If there is one position that will be the most important for Klinsmann, it will be that right back position that still is uncertain. Whoever ends up in the right back position will be facing the most difficult of tasks in having to mark Andre Ayew of Ghana to start, followed by Cristiano Ronaldo of Portugal and then in all likelihood Marco Reus or Julian Draxler from Germany.
That task will fall to most likely either Brad Evans from the Seattle Sounders FC or Geoff Cameron of Stoke City, unless someone else rises up and takes the spot. Evans is normally a midfielder for Seattle, but has seized the role of right back since he was given the chance during the June portion of World Cup Qualifying. He has played the position well at times, having problems keeping up with speedy wingers. Evans does bring good crossing ability on attacking runs, as well as a long throw-in option.
Cameron has moved to the right back since transferring to Stoke City from the Houston Dynamo during the January 2012 transfer window. He was a welcome addition for then-manager Tony Pulis and has continued to impress current manager Mark Hughes, playing alongside Ryan Shawcross and Robert Huth.

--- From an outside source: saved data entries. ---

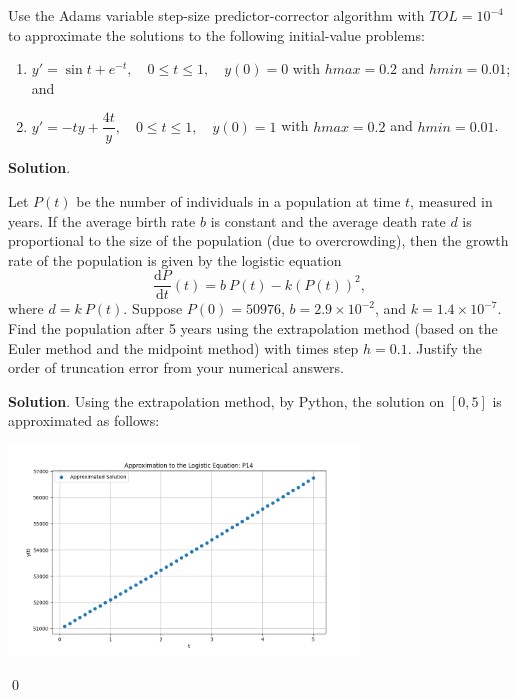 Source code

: \documentclass[11pt]{article}
\theoremstyle{break}
\newcommand{\dd}{\text{d}}
\numberwithin{equation}{theorem}
\begin{document}
\newpage
\begin{problem}\label{problem 13} %
    Use the Adams variable step-size predictor-corrector algorithm with $TOL = 10^{-4}$ to approximate the solutions to the following initial-value problems:
    \begin{enumerate}
        \item $y'=\sin t+e^{-t}, \quad 0\leq t\leq 1, \quad y(0)=0$ with $hmax=0.2$ and $hmin=0.01$; and
        \item $y'=-ty+\dfrac{4t}{y}, \quad 0\leq t\leq 1, \quad y(0)=1$ with $hmax=0.2$ and $hmin=0.01$.
    \end{enumerate}
\end{problem}
\textbf{Solution}. 


\newpage
\begin{problem}\label{problem 14} %
    Let $P(t)$ be the number of individuals in a population at time $t$, measured in years. If the average birth rate $b$ is constant and the average death rate $d$ is proportional to the size of the population (due to overcrowding), then the growth rate of the population is given by the logistic equation $$\dfrac{\dd P}{\dd t}(t)=b\:P(t)-k(P(t))^2,$$ where $d=k\:P(t)$. Suppose $P(0)=50976$, $b=2.9\times10^{-2}$, and $k=1.4\times 10^{-7}$. Find the population after 5 years using the extrapolation method (based on the Euler method and the midpoint method) with times step $h=0.1$. Justify the order of truncation error from your numerical answers.
\end{problem}
\textbf{Solution}. Using the extrapolation method, by Python, the solution on $[0, 5]$ is approximated as follows:

\begin{center}
    \includegraphics[width=0.7\textwidth]{P14.png}
\end{center} \qed
\end{document}
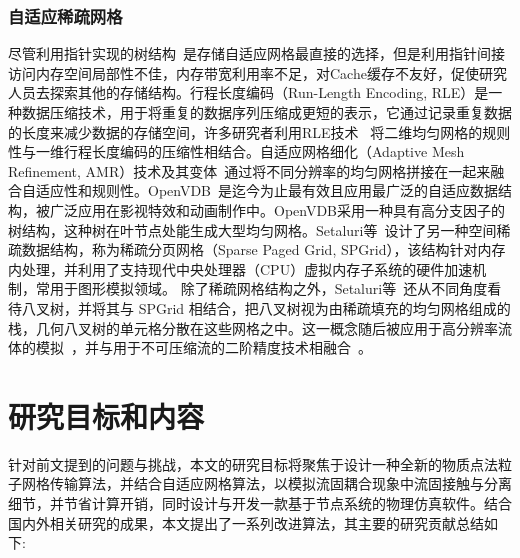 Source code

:\subsubsection{自适应稀疏网格}
尽管利用指针实现的树结构~\cite{losasso2004simulating}是存储自适应网格最直接的选择，但是利用指针间接访问内存空间局部性不佳，内存带宽利用率不足，对Cache缓存不友好，促使研究人员去探索其他的存储结构。行程长度编码（Run-Length Encoding, RLE）是一种数据压缩技术，用于将重复的数据序列压缩成更短的表示，它通过记录重复数据的长度来减少数据的存储空间，许多研究者利用RLE技术~\cite{chentanez2011real, houston2006hierarchical} 将二维均匀网格的规则性与一维行程长度编码的压缩性相结合。自适应网格细化（Adaptive Mesh Refinement, AMR）技术及其变体~\cite{cohen2010interactive, english2013chimera}通过将不同分辨率的均匀网格拼接在一起来融合自适应性和规则性。OpenVDB~\cite{museth2013vdb}是迄今为止最有效且应用最广泛的自适应数据结构，被广泛应用在影视特效和动画制作中。OpenVDB采用一种具有高分支因子的树结构，这种树在叶节点处能生成大型均匀网格。Setaluri等~\cite{setaluri2014spgrid}设计了另一种空间稀疏数据结构，称为稀疏分页网格（Sparse Paged Grid, SPGrid），该结构针对内存内处理，并利用了支持现代中央处理器（CPU）虚拟内存子系统的硬件加速机制，常用于图形模拟领域。
除了稀疏网格结构之外，Setaluri等~\cite{setaluri2014spgrid}还从不同角度看待八叉树，并将其与 SPGrid 相结合，把八叉树视为由稀疏填充的均匀网格组成的栈，几何八叉树的单元格分散在这些网格之中。这一概念随后被应用于高分辨率流体的模拟~\cite{liu2016scalable}，并与用于不可压缩流的二阶精度技术相融合~\cite{aanjaneya2017power}。

\section{研究目标和内容}
针对前文提到的问题与挑战，本文的研究目标将聚焦于设计一种全新的物质点法粒子网格传输算法，并结合自适应网格算法，以模拟流固耦合现象中流固接触与分离细节，并节省计算开销，同时设计与开发一款基于节点系统的物理仿真软件。结合国内外相关研究的成果，本文提出了一系列改进算法，其主要的研究贡献总结如下:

Cameron has appeared at right back in all but one match for Stoke across all competitions.
The wild-card could be Hannover 96 man Steve Cherundolo, who was the first choice at right back for the last two World Cups before recent knee problems this past season have forced him off the field. Klinsmann may also consider using Seattle youngster DeAndre Yedlin, who is a speedy natural right back and could possibly keep up with those wingers that could get by Evans.
For now, the National Team has taken their January camp to Sao Paulo for the next few weeks, as they prepare for the first of their pre-World Cup friendlies against the Korea Republic on Feb. 1 at the StubHub Center.